Yolanda Wood, a également accepté de m'offrir des déclarations exclusives, que je suis heureuse de partager avec les lecteurs de Cubanow.

Considérez-vous ce livre comme le sommet de votre longue carrière d’investigatrice ?

Bien que j’aie beaucoup de désirs de faire plus, je pense que ce chef-d’œuvre puisse être déjà écrit ou qu’il ne soit pas encore conçu. Je crois que l’important est de suivre ce chemin des études de recherche et pouvoir apporter une documentation aux futurs historiens de l'art où se place la valeur de la production artistique de cette région si riche mais vue aussi, en de nombreuses occasions, à travers un prisme chargé de stéréotypes et de regards faussant la richesse et la diversité que nous possédons. Donc je continuerai.   

Combien de pays avez-vous parcouru et combien de temps vous a pris la compilation des informations nécessaires pour réaliser ce livre ?   
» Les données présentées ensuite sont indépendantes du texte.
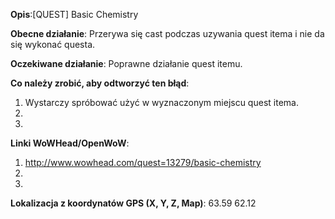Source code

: [//]: # (****************************************************************)
[//]: # (** NIE USUWAJ TEGO SZABLONU, ALBO TWÓJ STYL ZOSTANIE USUNIĘTY **)
[//]: # (****************************************************************)

**Opis**:[QUEST] Basic Chemistry

**Obecne działanie**: Przerywa się cast podczas uzywania quest itema i nie da się wykonać questa.

**Oczekiwane działanie**: Poprawne działanie quest itemu.

**Co należy zrobić, aby odtworzyć ten błąd**:

1. Wystarczy spróbować użyć w wyznaczonym miejscu quest itema.
2. 
3. 

**Linki WoWHead/OpenWoW**:

1. http://www.wowhead.com/quest=13279/basic-chemistry
2. 
3. 

**Lokalizacja z koordynatów GPS (X, Y, Z, Map)**:
63.59 62.12
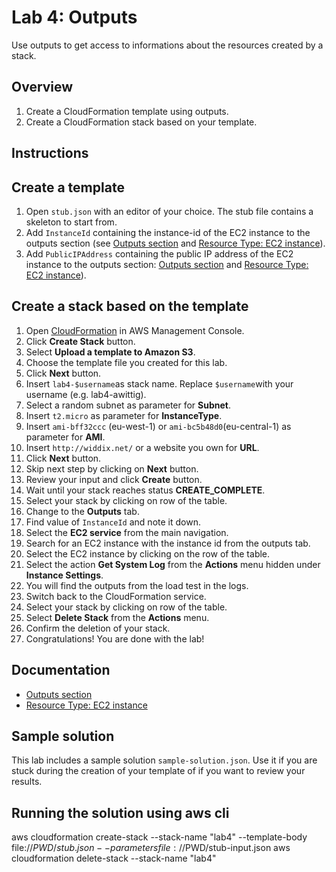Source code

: # Lab 4: Outputs

Use outputs to get access to informations about the resources created by a stack.

## Overview
1. Create a CloudFormation template using outputs.
1. Create a CloudFormation stack based on your template.

## Instructions

## Create a template
1. Open ``stub.json`` with an editor of your choice. The stub file contains a skeleton to start from.
1. Add ``InstanceId`` containing the instance-id of the EC2 instance to the outputs section (see [Outputs section](http://docs.aws.amazon.com/AWSCloudFormation/latest/UserGuide/outputs-section-structure.html) and [Resource Type: EC2 instance](http://docs.aws.amazon.com/AWSCloudFormation/latest/UserGuide/aws-properties-ec2-instance.html)).
1. Add ``PublicIPAddress`` containing the public IP address of the EC2 instance to the outputs section: [Outputs section](http://docs.aws.amazon.com/AWSCloudFormation/latest/UserGuide/outputs-section-structure.html) and [Resource Type: EC2 instance](http://docs.aws.amazon.com/AWSCloudFormation/latest/UserGuide/aws-properties-ec2-instance.html)).

## Create a stack based on the template
1. Open [CloudFormation](https://console.aws.amazon.com/cloudformation) in AWS Management Console.
1. Click **Create Stack** button.
1. Select **Upload a template to Amazon S3**.
1. Choose the template file you created for this lab.
1. Click **Next** button.
1. Insert ``lab4-$username``as stack name. Replace ``$username``with your username (e.g. lab4-awittig).
1. Select a random subnet as parameter for **Subnet**.
1. Insert ``t2.micro`` as parameter for **InstanceType**.
1. Insert ``ami-bff32ccc`` (eu-west-1) or ``ami-bc5b48d0``(eu-central-1) as parameter for **AMI**.
1. Insert ``http://widdix.net/`` or a website you own for **URL**.
1. Click **Next** button.
1. Skip next step by clicking on **Next** button.
1. Review your input and click **Create** button.
1. Wait until your stack reaches status **CREATE_COMPLETE**.
1. Select your stack by clicking on row of the table.
1. Change to the **Outputs** tab.
1. Find value of ``InstanceId`` and note it down.
1. Select the **EC2 service** from the main navigation.
1. Search for an EC2 instance with the instance id from the outputs tab.
1. Select the EC2 instance by clicking on the row of the table.
1. Select the action **Get System Log** from the **Actions** menu hidden under **Instance Settings**.
1. You will find the outputs from the load test in the logs.
1. Switch back to the CloudFormation service.
1. Select your stack by clicking on row of the table.
1. Select **Delete Stack** from the **Actions** menu.
1. Confirm the deletion of your stack.
1. Congratulations! You are done with the lab!

## Documentation
* [Outputs section](http://docs.aws.amazon.com/AWSCloudFormation/latest/UserGuide/outputs-section-structure.html)
* [Resource Type: EC2 instance](http://docs.aws.amazon.com/AWSCloudFormation/latest/UserGuide/aws-properties-ec2-instance.html)

## Sample solution
This lab includes a sample solution ``sample-solution.json``. Use it if you are stuck during the creation of your template of if you want to review your results.


## Running the solution using aws cli
aws cloudformation create-stack --stack-name "lab4" --template-body file://$PWD/stub.json  --parameters file://$PWD/stub-input.json
aws cloudformation delete-stack --stack-name "lab4"
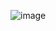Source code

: ![image](https://github.com/shivanshu814/Langchain-Streamlit-App/assets/97324405/e4863fbd-4cf6-419f-935e-858f4072d36b)
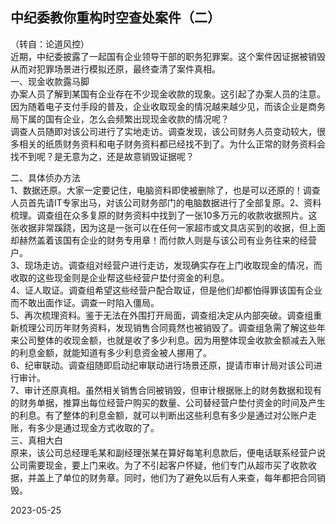## 中纪委教你重构时空查处案件（二）

 

（转自：论道风控）  
近期，中纪委披露了一起国有企业领导干部的职务犯罪案。这个案件因证据被销毁从而对犯罪场景进行模拟还原，最终查清了案件真相。  
一、现金收款露马脚  
办案人员了解到某国有企业存在不少现金收款的现象。这引起了办案人员的注意。因为随着电子支付手段的普及，企业收取现金的情况越来越少见，而该企业是商务局下属的国有企业，怎么会频繁出现现金收款的情况呢？  
调查人员随即对该公司进行了实地走访。调查发现，该公司财务人员变动较大，很多相关的纸质财务资料和电子财务资料都已经找不到了。为什么正常的财务资料会找不到呢？是无意为之，还是故意销毁证据呢？

二、具体侦办方法  
1、数据还原。大家一定要记住，电脑资料即使被删除了，也是可以还原的！调查人员首先请IT专家出马，对该公司财务部门的电脑数据进行了全部复原。2、资料梳理。调查组在众多复原的财务资料中找到了一张10多万元的收款收据照片。这张收据非常蹊跷，因为这是一张可以在任何一家超市或文具店买到的收据，但上面却赫然盖着该国有企业的财务专用章！而付款人则是与该公司有业务往来的经营户。  
3、现场走访。调查组对经营户进行走访，发现确实存在上门收取现金的情况，而收取的这些现金则是企业帮这些经营户垫付资金的利息。  
4、证人取证。调查组希望这些经营户配合取证，但是他们却都怕得罪该国有企业而不敢出面作证。调查一时陷入僵局。  
5、再次梳理资料。鉴于无法在外围打开局面，调查组决定从内部突破。调查组重新梳理公司历年财务资料，发现销售合同竟然也被销毁了。调查组急需了解这些年来公司整体的收现金额，也就是收了多少利息。因为用整体现金收款金额减去入账的利息金额，就能知道有多少利息资金被人挪用了。  
6、纪审联动。调查组随即启动纪审联动进行场景还原，提请市审计局对该公司进行审计。  
7、审计还原真相。虽然相关销售合同被销毁，但审计根据账上的财务数据和现有的财务单据，推算出每位经营户购买的数量、公司替经营户垫付资金的时间及产生的利息。有了整体的利息金额，就可以判断出这些利息有多少是通过对公账户走账，有多少是通过现金方式收取的了。  
三、真相大白  
原来，该公司总经理毛某和副经理张某在算好每笔利息款后，便电话联系经营户说公司需要现金，要上门来收。为了不引起客户怀疑，他们专门从超市买了收款收据，并盖上了单位的财务章。同时，他们为了避免以后有人来查，每年都把合同销毁。

2023-05-25
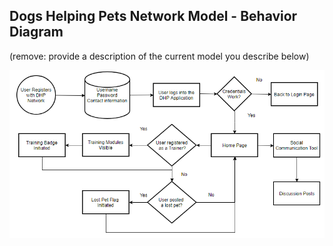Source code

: ## Dogs Helping Pets Network Model - Behavior Diagram

(remove: provide a description of the current model you describe below)

![Behavior Diagram](../images/Behavior_Diagram.png)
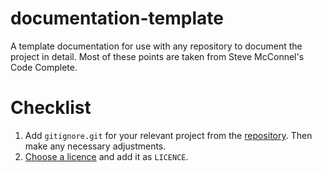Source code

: # documentation-template
A template documentation for use with any repository to document the project in detail. Most of these points are taken from Steve McConnel's Code Complete.

# Checklist
1. Add `gitignore.git` for your relevant project from the [repository](https://github.com/github/gitignore). Then make any necessary adjustments.
2. [Choose a licence](http://choosealicense.com/) and add it as `LICENCE`.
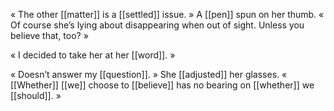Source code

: « The other [[matter]] is a [[settled]] issue. » A [[pen]] spun on her thumb. « Of course she’s lying about disappearing when out of sight. Unless you believe that, too? »

« I decided to take her at her [[word]]. »

« Doesn’t answer my [[question]]. » She [[adjusted]] her glasses. « [[Whether]] [[we]] choose to [[believe]] has no bearing on [[whether]] we [[should]]. »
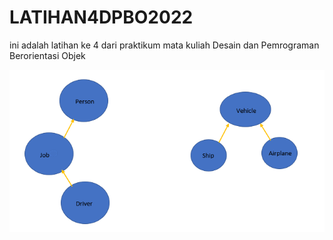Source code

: # LATIHAN4DPBO2022
ini adalah latihan ke 4 dari praktikum mata kuliah Desain dan Pemrograman Berorientasi Objek

![rancangan](https://github.com/fialif/LATIHAN4DPBO2022/blob/main/latihan%204/rancangan.png?raw=true)
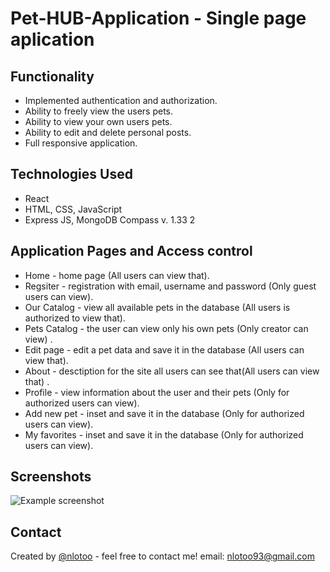 # Pet-HUB-Application - Single page aplication



## Functionality
- Implemented authentication and authorization.
- Ability to freely view the  users pets.
- Ability to view your own users pets.
- Ability to edit and delete personal posts.
- Full responsive application.


## Technologies Used
- React
- HTML, CSS, JavaScript
- Еxpress JS, MongoDB Compass v. 1.33 2


## Application Pages and Access control
- Home - home page (All users can view that).
- Regsiter - registration with email, username and password (Only guest users can view).
- Our Catalog - view all available pets in the database (All users is authorized to view that).
- Pets Catalog - the user can view only his own pets (Only creator can view) .
- Edit page  - edit a pet data and save it in the database (All users can view that).
- About - desctiption for the site all users can see that(All users can view that) .
- Profile - view information about the user and their pets (Only for authorized users can view).
- Add new pet - inset and save it in the database  (Only for authorized users can view).
- My favorites - inset and save it in the database  (Only for authorized users can view).



## Screenshots
![Example screenshot](./img/screenshot.png)
<!-- If you have screenshots you'd like to share, include them here. -->


## Contact
Created by [@nlotoo](https://www.flynerd.pl/) - feel free to contact me!
email: nlotoo93@gmail.com

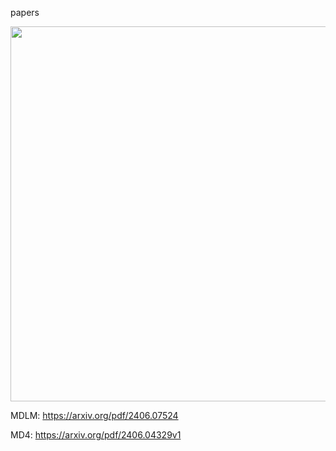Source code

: 
papers

<img src="media/discrete-diffusion.gif" width="600" />

MDLM: https://arxiv.org/pdf/2406.07524

MD4: https://arxiv.org/pdf/2406.04329v1
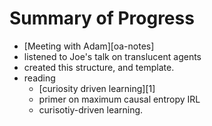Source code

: 
# Summary of Progress
 - [Meeting with Adam][oa-notes]
 - listened to Joe's talk on translucent agents
 - created this structure, and template.
 - reading
    * [curiosity driven learning][1]
    * primer on maximum causal entropy IRL
    * curisotiy-driven learning.
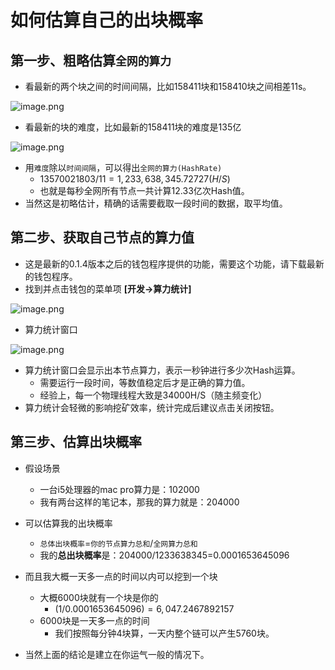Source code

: # 如何估算自己的出块概率



## 第一步、粗略估算`全网的算力`

- 看最新的两个块之间的时间间隔，比如158411块和158410块之间相差11s。

![image.png](http://sero-media.s3-website-ap-southeast-1.amazonaws.com/images/201904/277023-4e30c774bdbd2edb.png?imageMogr2/auto-orient/strip%7CimageView2/2/w/600)

- 看最新的块的难度，比如最新的158411块的难度是135亿

![image.png](http://sero-media.s3-website-ap-southeast-1.amazonaws.com/images/201904/277023-1f5bb3f33fa6f7c2.png?imageMogr2/auto-orient/strip%7CimageView2/2/w/400)

- 用`难度`除以`时间间隔`，可以得出`全网的算力(HashRate)`
  - $13570021803/11=1,233,638,345.72727 (H/S)$ 
  - 也就是每秒全网所有节点一共计算12.33亿次Hash值。
- 当然这是初略估计，精确的话需要截取一段时间的数据，取平均值。



## 第二步、获取自己节点的算力值

- 这是最新的0.1.4版本之后的钱包程序提供的功能，需要这个功能，请下载最新的钱包程序。
- 找到并点击钱包的菜单项 **[开发->算力统计]**

![image.png](http://sero-media.s3-website-ap-southeast-1.amazonaws.com/images/201904/277023-4be4eeca6360a80a.png?imageMogr2/auto-orient/strip%7CimageView2/2/w/400)

- 算力统计窗口

![image.png](http://sero-media.s3-website-ap-southeast-1.amazonaws.com/images/201904/277023-106a62e4b73d8a6f.png?imageMogr2/auto-orient/strip%7CimageView2/2/w/400)

- 算力统计窗口会显示出本节点算力，表示一秒钟进行多少次Hash运算。
  - 需要运行一段时间，等数值稳定后才是正确的算力值。
  - 经验上，每一个物理线程大致是34000H/S（随主频变化）
- 算力统计会轻微的影响挖矿效率，统计完成后建议点击关闭按钮。



## 第三步、估算出块概率

* 假设场景
  * 一台i5处理器的mac pro算力是：102000
  * 我有两台这样的笔记本，那我的算力就是：204000
* 可以估算我的出块概率
  * `总体出块概率`=`你的节点算力总和`/`全网算力总和`
  * 我的**总出块概率**是：204000/1233638345=0.0001653645096

* 而且我大概一天多一点的时间以内可以挖到一个块
  * 大概6000块就有一个块是你的
    * $(1 / 0.0001653645096)=6,047.2467892157$
  * 6000块是一天多一点的时间
    * 我们按照每分钟4块算，一天内整个链可以产生5760块。
* 当然上面的结论是建立在你运气一般的情况下。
Je n'ai pas voyagé pour le faire mais ce sont plutôt les voyages qui m’ont servi pour écrire le livre. Ce fut un voyage d'études très long pendant lequel j'ai uni des informations et où j'ai réalisé un travail systématique avec les artistes, avec les peintres de la région. C’est un livre qui accumule une connaissance de vingt ans, un livre que J’ai écrit en quelques mois mais qui n’est rien d’autre que le résultat du travail de nombreuses années. 

Pourquoi cette passion pour la Caraïbe ?

Tout d'abord pour prendre conscience que nous appartenons à cette région. Parfois nous ne sommes pas si conscient que nous appartenons à cette région, ni qu'il s'agit d'une appartenance culturelle, essentiellement culturelle. La façon dont se tissent les fils de cette relation reliant les territoires, les pensées, la culture, m'a toujours beaucoup attiré. Ensuite, quand j'ai terminé mes études universitaires, je me suis rendue compte que le mot Caraïbe avait à peine été mentionné au long de ma carrière et j’ai pensé que pour une historienne de l’art il était essentiel de placer aussi un point de proximité artistique sur ces îles voisines faisant partie d'un archipel commun.